- _About this exercise_
Locate each line in the records containing "travaux". Copy it.

Dataset entries:
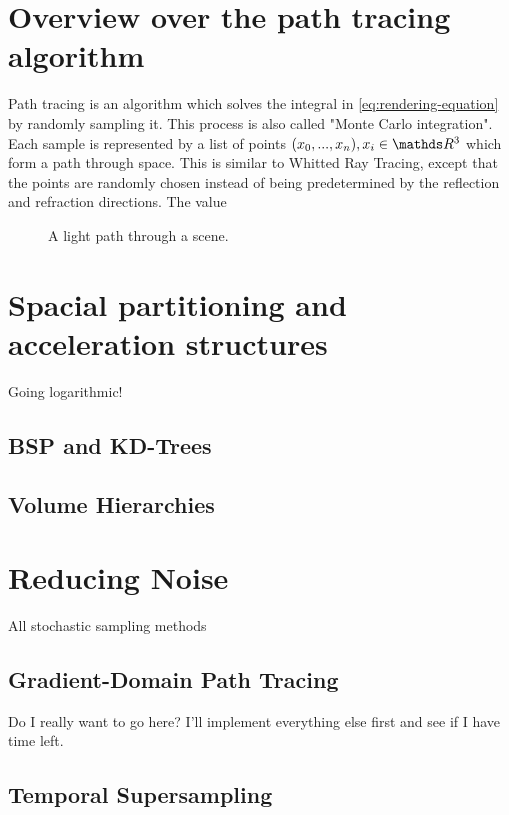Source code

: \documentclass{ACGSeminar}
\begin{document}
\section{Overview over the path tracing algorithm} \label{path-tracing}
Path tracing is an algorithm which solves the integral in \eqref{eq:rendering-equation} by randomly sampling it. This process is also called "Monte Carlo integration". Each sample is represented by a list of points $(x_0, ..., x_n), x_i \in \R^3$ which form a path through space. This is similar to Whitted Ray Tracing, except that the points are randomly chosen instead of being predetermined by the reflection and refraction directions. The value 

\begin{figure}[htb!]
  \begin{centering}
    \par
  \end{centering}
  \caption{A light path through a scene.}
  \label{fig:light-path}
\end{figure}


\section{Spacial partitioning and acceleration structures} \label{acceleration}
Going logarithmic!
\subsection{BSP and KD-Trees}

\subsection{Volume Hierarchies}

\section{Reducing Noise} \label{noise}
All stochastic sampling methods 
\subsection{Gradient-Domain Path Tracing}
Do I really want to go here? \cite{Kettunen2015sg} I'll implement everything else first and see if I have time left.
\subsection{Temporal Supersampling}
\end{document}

...

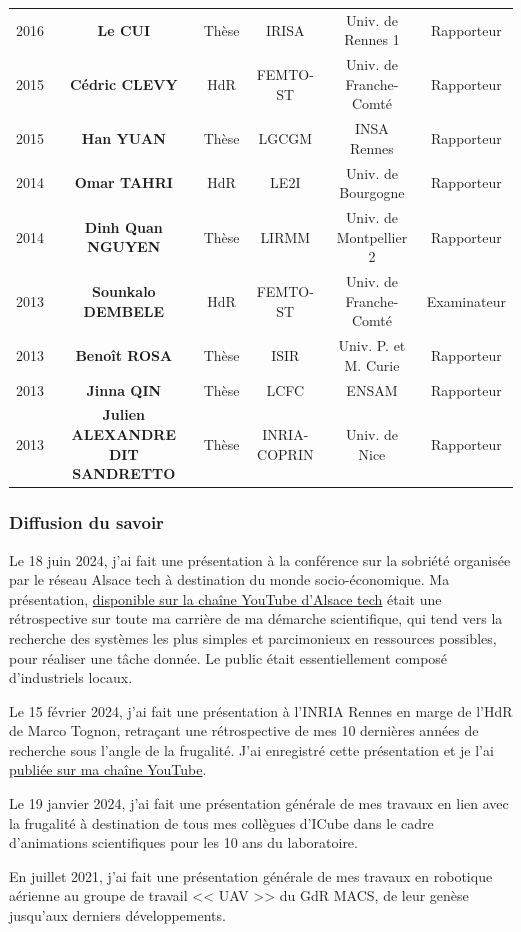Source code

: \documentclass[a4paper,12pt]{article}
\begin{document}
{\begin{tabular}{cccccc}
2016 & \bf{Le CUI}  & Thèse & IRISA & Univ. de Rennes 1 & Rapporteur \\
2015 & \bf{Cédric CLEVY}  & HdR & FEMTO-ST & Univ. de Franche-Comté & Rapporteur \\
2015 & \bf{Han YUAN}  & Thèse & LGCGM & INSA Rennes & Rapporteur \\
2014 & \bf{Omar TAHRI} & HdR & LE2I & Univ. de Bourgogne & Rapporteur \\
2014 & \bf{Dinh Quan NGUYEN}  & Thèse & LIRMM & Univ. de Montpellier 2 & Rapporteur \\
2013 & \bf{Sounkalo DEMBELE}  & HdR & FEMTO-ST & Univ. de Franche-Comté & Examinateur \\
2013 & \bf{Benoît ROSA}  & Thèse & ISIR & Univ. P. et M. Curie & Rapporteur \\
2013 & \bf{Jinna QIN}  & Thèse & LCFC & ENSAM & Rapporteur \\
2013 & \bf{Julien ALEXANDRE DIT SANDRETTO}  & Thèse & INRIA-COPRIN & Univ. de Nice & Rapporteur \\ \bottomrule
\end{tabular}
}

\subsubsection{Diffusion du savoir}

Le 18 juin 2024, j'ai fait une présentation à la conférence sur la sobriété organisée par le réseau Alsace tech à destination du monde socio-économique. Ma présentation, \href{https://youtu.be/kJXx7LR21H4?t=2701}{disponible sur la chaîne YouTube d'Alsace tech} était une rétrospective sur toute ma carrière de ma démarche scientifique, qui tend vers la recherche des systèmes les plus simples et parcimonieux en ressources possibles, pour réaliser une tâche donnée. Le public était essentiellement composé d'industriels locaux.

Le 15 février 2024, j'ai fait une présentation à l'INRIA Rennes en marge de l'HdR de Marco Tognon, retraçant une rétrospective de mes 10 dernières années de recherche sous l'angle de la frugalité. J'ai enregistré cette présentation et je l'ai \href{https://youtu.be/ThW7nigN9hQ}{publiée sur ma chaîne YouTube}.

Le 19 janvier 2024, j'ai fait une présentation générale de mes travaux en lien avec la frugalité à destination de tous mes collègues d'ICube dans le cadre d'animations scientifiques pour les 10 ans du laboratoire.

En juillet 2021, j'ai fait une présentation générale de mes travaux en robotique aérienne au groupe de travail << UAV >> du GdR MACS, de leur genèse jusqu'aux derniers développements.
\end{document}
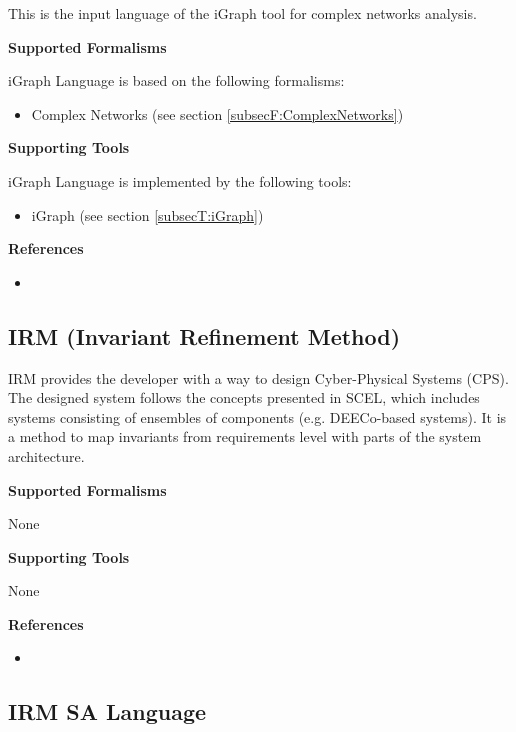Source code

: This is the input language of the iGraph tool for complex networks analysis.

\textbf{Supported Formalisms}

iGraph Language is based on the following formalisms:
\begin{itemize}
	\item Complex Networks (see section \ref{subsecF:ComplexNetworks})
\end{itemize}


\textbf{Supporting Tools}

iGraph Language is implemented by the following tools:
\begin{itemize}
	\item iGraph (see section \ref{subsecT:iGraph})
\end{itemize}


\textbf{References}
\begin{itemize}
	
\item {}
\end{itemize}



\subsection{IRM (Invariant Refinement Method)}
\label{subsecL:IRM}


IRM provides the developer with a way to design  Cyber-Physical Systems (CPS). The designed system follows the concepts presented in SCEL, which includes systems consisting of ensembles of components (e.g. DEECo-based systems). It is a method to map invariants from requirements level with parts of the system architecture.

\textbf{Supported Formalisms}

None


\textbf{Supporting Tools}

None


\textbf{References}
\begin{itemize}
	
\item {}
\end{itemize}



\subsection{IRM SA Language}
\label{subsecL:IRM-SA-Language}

--

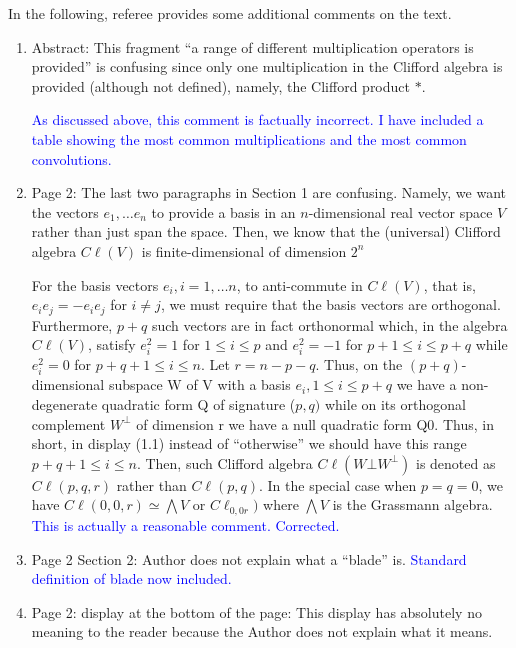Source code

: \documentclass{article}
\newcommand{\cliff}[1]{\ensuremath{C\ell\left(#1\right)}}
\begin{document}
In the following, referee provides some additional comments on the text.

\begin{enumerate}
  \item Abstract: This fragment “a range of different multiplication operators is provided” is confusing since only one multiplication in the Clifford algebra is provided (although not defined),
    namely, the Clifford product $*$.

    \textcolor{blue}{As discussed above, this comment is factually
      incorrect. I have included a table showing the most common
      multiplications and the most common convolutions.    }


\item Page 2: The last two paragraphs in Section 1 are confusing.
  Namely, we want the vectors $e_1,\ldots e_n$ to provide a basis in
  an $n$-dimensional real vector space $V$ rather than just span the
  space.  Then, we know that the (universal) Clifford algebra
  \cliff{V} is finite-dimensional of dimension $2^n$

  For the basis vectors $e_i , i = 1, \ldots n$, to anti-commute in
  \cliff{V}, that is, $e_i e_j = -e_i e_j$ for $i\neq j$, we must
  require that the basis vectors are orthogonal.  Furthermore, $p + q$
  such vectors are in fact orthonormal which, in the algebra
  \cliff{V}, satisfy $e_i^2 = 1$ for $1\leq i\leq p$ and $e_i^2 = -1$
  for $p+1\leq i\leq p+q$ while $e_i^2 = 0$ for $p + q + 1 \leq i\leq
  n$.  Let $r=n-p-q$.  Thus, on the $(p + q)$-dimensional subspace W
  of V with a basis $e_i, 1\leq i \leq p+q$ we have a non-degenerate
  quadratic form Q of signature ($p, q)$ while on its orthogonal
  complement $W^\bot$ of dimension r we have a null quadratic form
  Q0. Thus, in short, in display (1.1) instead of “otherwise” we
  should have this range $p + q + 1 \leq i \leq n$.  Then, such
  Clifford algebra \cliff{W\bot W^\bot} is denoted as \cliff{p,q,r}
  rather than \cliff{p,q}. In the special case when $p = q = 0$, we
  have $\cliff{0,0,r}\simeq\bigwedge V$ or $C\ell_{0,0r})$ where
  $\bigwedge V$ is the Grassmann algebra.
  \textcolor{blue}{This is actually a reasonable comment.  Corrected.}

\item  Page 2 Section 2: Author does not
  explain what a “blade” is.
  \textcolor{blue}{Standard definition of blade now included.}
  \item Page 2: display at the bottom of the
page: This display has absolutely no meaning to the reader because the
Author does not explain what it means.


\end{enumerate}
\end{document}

- _The answer_
Le 19 janvier 2024, j'ai fait une présentation générale de mes travaux en lien avec la frugalité à destination de tous mes collègues d'ICube dans le cadre d'animations scientifiques pour les 10 ans du laboratoire.
En juillet 2021, j'ai fait une présentation générale de mes travaux en robotique aérienne au groupe de travail << UAV >> du GdR MACS, de leur genèse jusqu'aux derniers développements.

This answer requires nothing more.